Francesa Léa Dant encena peça com mulheres portuguesas em Santa Maria da Feira


A criadora francesa Léa Dant está a desenvolver para o Imaginarius – Festival Internacional de Teatro de Rua de Santa Maria da Feira um espetáculo em que mulheres do município estarão em cena com as suas “vitórias íntimas de libertação”.

A performance será assim protagonizada por mulheres “dos 16 aos 105 anos”, com ou sem experiência artística, que até 8 de março, Dia Internacional da Mulher, se voluntariem para partilhar vivências pessoais com colegas e público, compondo em várias sessões de trabalho prévio o espetáculo que, de 23 a 25 de maio, terá três exibições no referido festival do distrito de Aveiro e da Área Metropolitana do Porto – este ano dedicado ao tema da “Liberdade”, numa evocação dos 50 anos do 25 de Abril.

A coordenação do projeto cabe à artista, dramaturga e encenadora franco-americana que, tendo crescido em Washington e em Rabat, vive desde os 15 anos em França, onde em 1999 criou a companhia Théâtre du Voyage Intérieur e desde 2018 se vem especializando em performances para o espaço público, seja proporcionando encontros poéticos apenas entre ator e transeunte, seja envolvendo grandes grupos de mulheres em rituais urbanos de determinado contexto cultural e citadino.

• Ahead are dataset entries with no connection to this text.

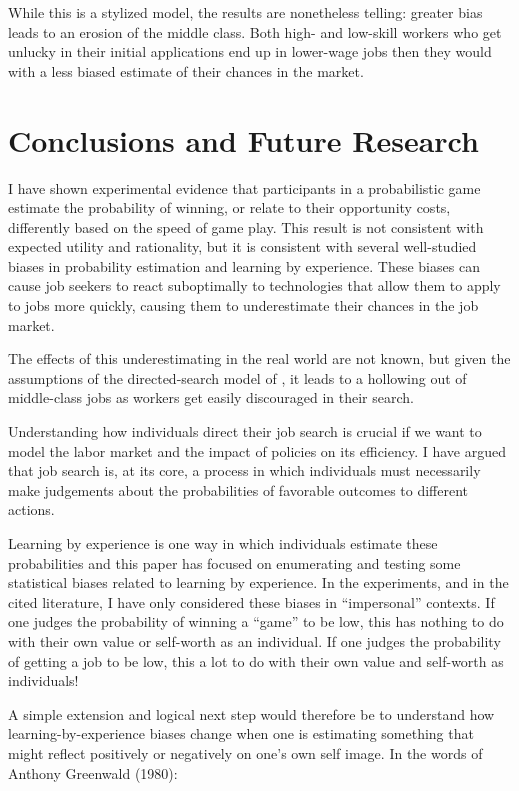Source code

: \documentclass[a4paper,12pt]{article}
\begin{document}
While this is a stylized model, the results are nonetheless telling: greater bias leads to an erosion of the middle class. Both high- and low-skill workers who get unlucky in their initial applications end up in lower-wage jobs then they would with a less biased estimate of their chances in the market.

\section{ Conclusions and Future Research }

I have shown experimental evidence that participants in a probabilistic game estimate the probability of winning, or relate to their opportunity costs, differently based on the speed of game play. This result is not consistent with expected utility and rationality, but it is consistent with several well-studied biases in probability estimation and learning by experience. These biases can cause job seekers to react suboptimally to technologies that allow them to apply to jobs more quickly, causing them to underestimate their chances in the job market.

The effects of this underestimating in the real world are not known, but given the assumptions of the directed-search model of \cite{gonzalez2010}, it leads to a hollowing out of middle-class jobs as workers get easily discouraged in their search.

Understanding how individuals direct their job search is crucial if we want to model the labor market and the impact of policies on its efficiency. I have argued that job search is, at its core, a process in which individuals must necessarily make judgements about the probabilities of favorable outcomes to different actions.

Learning by experience is one way in which individuals estimate these probabilities and this paper has focused on enumerating and testing some statistical biases related to learning by experience. In the experiments, and in the cited literature, I have only considered these biases in ``impersonal'' contexts. If one judges the probability of winning a ``game'' to be low, this has nothing to do with their own value or self-worth as an individual. If one judges the probability of getting a job to be low, this a lot to do with their own value and self-worth as individuals!

A simple extension and logical next step would therefore be to understand how learning-by-experience biases change when one is estimating something that might reflect positively or negatively on one's own self image. In the words of Anthony Greenwald (1980):
\end{document}
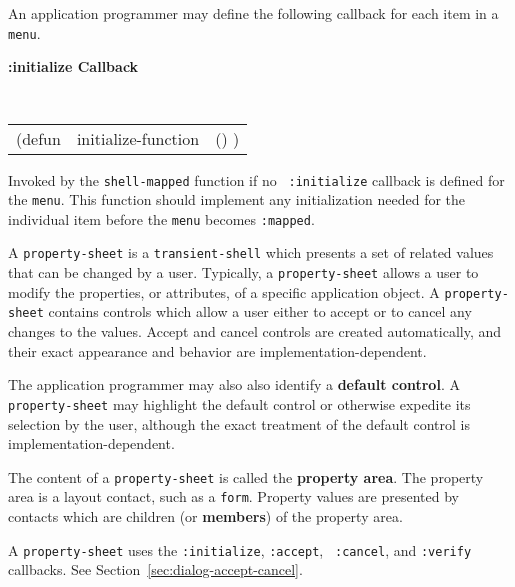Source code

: 
An application programmer may define the following callback for
each item in a {\tt menu}.

{\samepage
{\large {\bf :initialize \hfill Callback}} 
\begin{flushright} 
\parbox[t]{6.125in}{
\tt
\begin{tabular}{lll}
\raggedright
(defun & initialize-function & () )
\end{tabular}
\rm

}\end{flushright}}

\begin{flushright} \parbox[t]{6.125in}{
Invoked by the {\tt shell-mapped} function if no {\tt
:initialize} callback is defined for the {\tt menu}.
This function should implement any initialization needed for the individual
item before the {\tt menu} becomes {\tt :mapped}.

}\end{flushright}


\vfill
\pagebreak
{}                                      

A {\tt property-sheet} is a {\tt transient-shell} which presents a set of
related values that can be changed
by a user.  Typically, a
{\tt property-sheet} allows a user to modify the properties, or attributes, of a
specific application object. A {\tt property-sheet} contains controls which
allow a user either to accept or to cancel any changes to the values. Accept
and cancel controls are created automatically, and their exact appearance and
behavior are implementation-dependent.

The application programmer may also also identify a {\bf default
control}. A {\tt property-sheet} may highlight the
default control or otherwise expedite its selection by the user, although the
exact treatment of the default control is implementation-dependent.


The content of a {\tt property-sheet} is called the {\bf property area}.
 The property area is a layout
contact, such as a {\tt form}.  Property values are
presented by contacts which are children (or {\bf members})
 of the property area.

A {\tt property-sheet} uses the {\tt :initialize}, {\tt :accept}, {\tt
:cancel}, and {\tt :verify} callbacks.  See
Section~\ref{sec:dialog-accept-cancel}.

É esse o caso da performance de dança e teatro que Léa Dant está a preparar para a 23ª edição do Imaginarius: o espetáculo intitula-se-se “De femme à FEMMES”, cruza poesia e política, será levado à cena na Praça da República e terá como protagonistas as mulheres que se voluntariem para cocnretizar uma manifestação coletiva do que há de transversal e universal no universo feminino.

“Os símbolos que essas mulheres trazem consigo são os da solidariedade e da autoafirmação, refletindo uma sensibilidade feminina em que o conjunto é composto pelo que cada mulher específica tem de único”, diz Léa Dante em entrevista à Lusa.

O processo criativo que precede o espetáculo prevê 13 conversas e ‘workshops’ com as participantes e isso permitirá a constituição de “um grupo muito sólido de performers”, gerando “grande emoção através da partilha íntima”.

“Isto é tornar a irmandade visível. É destilar poesia e sensibilidade no espaço urbano, em sociedade. É criar espaço para a intimidade, no coração da cidade. É partilhar sentimentos e experiências como mulheres que capacitam outras mulheres para se unirem através da arte”, enumera Léa Dant.

A encenadora anuncia que a performance será “muito simples”, mas proporcionará ao público “imagens fortes e, ao mesmo tempo, delicadas, não enquanto forma de protesto, mas como expressão de beleza, sensibilidade e poesia”.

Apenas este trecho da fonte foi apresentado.